Strategically, Althea has pivoted towards the North American THC beverage market, leveraging its wholly owned subsidiary Peak USA Inc. and a 50 – 50 joint venture with Flora Growth Corporation, Peak USA JV LLC. The joint venture has commenced production runs in Florida, targeting a niche in THC-infused beverages, and secured a multi-year manufacturing agreement with The Boston Beer Company, a notable player in the US beverage industry. This partnership signals Althea’s intent to capitalize on the growing cannabis-infused product segment in the US.
Leadership Changes and Corporate Governance
The company underwent significant leadership changes during the year. Chairman Andrew Newbold resigned in August 2024, succeeded by Vaughan Webber, while CEO and Managing Director Joshua Fegan stepped down in July 2025, with Barry Katzman appointed as interim CEO. These changes reflect a period of corporate restructuring aimed at stabilizing the company and steering it through its strategic refocus.
Additionally, Althea’s subsidiaries in the UK entered liquidation, and the Australian subsidiary entered voluntary administration with a Deed of Company Arrangement (DOCA) executed. While these developments introduce some uncertainty, the parent company has indicated that these arrangements are not expected to materially impact its ongoing operations or financial position.
Balance Sheet and Outlook
Althea’s balance sheet shows net tangible liabilities of 33 cents per share, an improvement from 66 cents the previous year, reflecting the impact of asset disposals and capital raises. The company’s EBITDA loss from continuing operations narrowed to $2.34 million, and adjusted EBITDA loss after excluding non-recurring items improved to $1.69 million, signaling a leaner cost structure.
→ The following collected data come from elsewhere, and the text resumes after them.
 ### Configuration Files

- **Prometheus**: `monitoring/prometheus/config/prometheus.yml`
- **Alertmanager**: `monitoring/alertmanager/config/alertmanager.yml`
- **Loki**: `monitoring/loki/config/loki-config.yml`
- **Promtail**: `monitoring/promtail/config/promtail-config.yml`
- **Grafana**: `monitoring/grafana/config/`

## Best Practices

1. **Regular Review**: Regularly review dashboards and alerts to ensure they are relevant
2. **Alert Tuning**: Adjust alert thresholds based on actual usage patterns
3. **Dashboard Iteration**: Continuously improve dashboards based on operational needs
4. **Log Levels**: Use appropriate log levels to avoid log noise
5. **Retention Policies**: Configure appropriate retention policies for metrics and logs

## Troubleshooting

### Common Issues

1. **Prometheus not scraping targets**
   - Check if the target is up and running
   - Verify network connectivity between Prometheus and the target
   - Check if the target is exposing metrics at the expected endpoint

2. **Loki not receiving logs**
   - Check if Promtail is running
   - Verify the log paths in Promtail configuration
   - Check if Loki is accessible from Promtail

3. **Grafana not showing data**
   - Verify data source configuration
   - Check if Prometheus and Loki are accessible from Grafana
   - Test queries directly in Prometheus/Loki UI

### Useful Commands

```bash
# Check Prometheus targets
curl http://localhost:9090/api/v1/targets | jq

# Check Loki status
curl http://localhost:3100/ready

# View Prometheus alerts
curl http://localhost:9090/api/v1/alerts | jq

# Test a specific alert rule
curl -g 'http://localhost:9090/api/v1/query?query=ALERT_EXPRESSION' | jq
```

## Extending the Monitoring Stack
Despite the progress, the company remains in a loss-making position and faces challenges related to subsidiary wind-ups and the successful scaling of its North American operations. The upcoming period will be critical in demonstrating the viability of its THC beverage strategy and the ability to generate sustainable profits.
Bottom Line?
Althea’s FY25 results mark a turning point, but the path to profitability hinges on execution in the US THC beverage market and managing legacy subsidiary closures.
Questions in the middle?
- How will the potential conversion of loan notes into shares affect shareholder dilution?
- What are the growth prospects and timelines for Peak USA JV LLC’s THC beverage products?
- What financial impact will the DOCA and liquidation of subsidiaries have on Althea’s cash flow and risk profile?